Obesity and diabetes mellitus have previously been established as risk factors for HCC. Irrespective of the presence of NAFLD, patients with metabolic syndrome showed a fivefold increased risk of non-cirrhotic HCC compared to non-cirrhotic HCV patients [54]. In a Taiwanese cohort of male HBV carriers, those with ≥3 metabolic risk factors, defined as diabetes, impaired fasting glucose, obesity, hypertriglyceridemia, hypercholesterolemia and hypertension, had a twofold to threefold increased incidence of HCC (HR 2.32, 95% CI 1.18–4.54) [58]. Interestingly, one study showed a markedly increased risk of HCC for patients with obesity in early adulthood (mid-20s to mid-40s) with an estimated odds ratio of 2.6 (95% CI 1.4–4.4), while this relationship persisted in non-diabetic patients [59]. As previously mentioned, carriage of the PNPLA3 polymorphism was associated with development of HCC in patients with NAFLD as well as in obese patients [27]. However, whether this parameter can be used to identify patients at risk of HCC has to be further examined.

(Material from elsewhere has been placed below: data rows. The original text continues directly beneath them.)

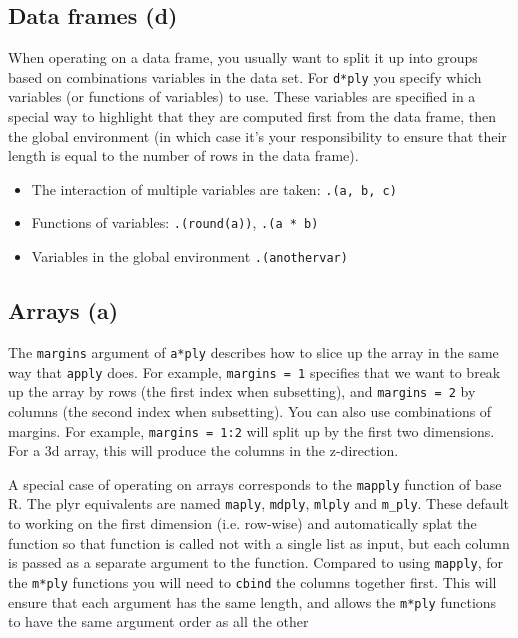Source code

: \documentclass[letterpaper,oneside]{scrartcl}
\begin{document}
\subsection{Data frames (d)}

When operating on a data frame, you usually want to split it up into groups based on combinations variables in the data set.  For {\tt d*ply} you specify   which variables (or functions of variables) to use.  These variables are specified in a special way to highlight that they are computed first from the data frame, then the global environment (in which case it's your responsibility to ensure that their length is equal to the number of rows in the data frame).  

\begin{itemize}
  \item The interaction of multiple variables are taken: {\tt .(a, b, c)}
  \item Functions of variables: {\tt .(round(a))}, {\tt .(a * b)}
  \item Variables in the global environment {\tt .(anothervar)}
\end{itemize}

\subsection{Arrays (a)}

The {\tt margins} argument of {\tt a*ply} describes how to slice up the array in the same way that {\tt apply} does.  For example, {\tt margins = 1} specifies that we want to break up the array by rows (the first index when subsetting), and {\tt margins = 2} by columns (the second index when subsetting).  You can also use combinations of margins.  For example, {\tt margins = 1:2} will split up by the first two dimensions.  For a 3d array, this will produce the columns in the z-direction.

A special case of operating on arrays corresponds to the {\tt mapply} function of base R.  The plyr equivalents are named {\tt maply}, {\tt mdply}, {\tt mlply} and {\tt m\_ply}.  These default to working on the first dimension (i.e. row-wise) and automatically splat the function so that function is called not with a single list as input, but each column is passed as a separate argument to the function.  Compared to using {\tt mapply}, for the {\tt m*ply} functions you will need to {\tt cbind} the columns together first.  This will ensure that each argument has the same length, and allows the {\tt m*ply} functions to have the same argument order as all the other 
\end{document}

Alcoholic Liver Disease and Smoking

Alcohol accounts for around one-third of liver-related deaths globally [3]. In a large European cohort, the incidence of HCC due to cirrhosis in the context of alcoholic liver disease was up to 2.9 per 100 patient-years [60]. In a meta-analysis, a dose-dependent increased liver cancer risk was found for alcohol consumption, with a risk of 1.16 (95% CI 1.01–1.34) in those who consumed ≥3 drinks per day [61].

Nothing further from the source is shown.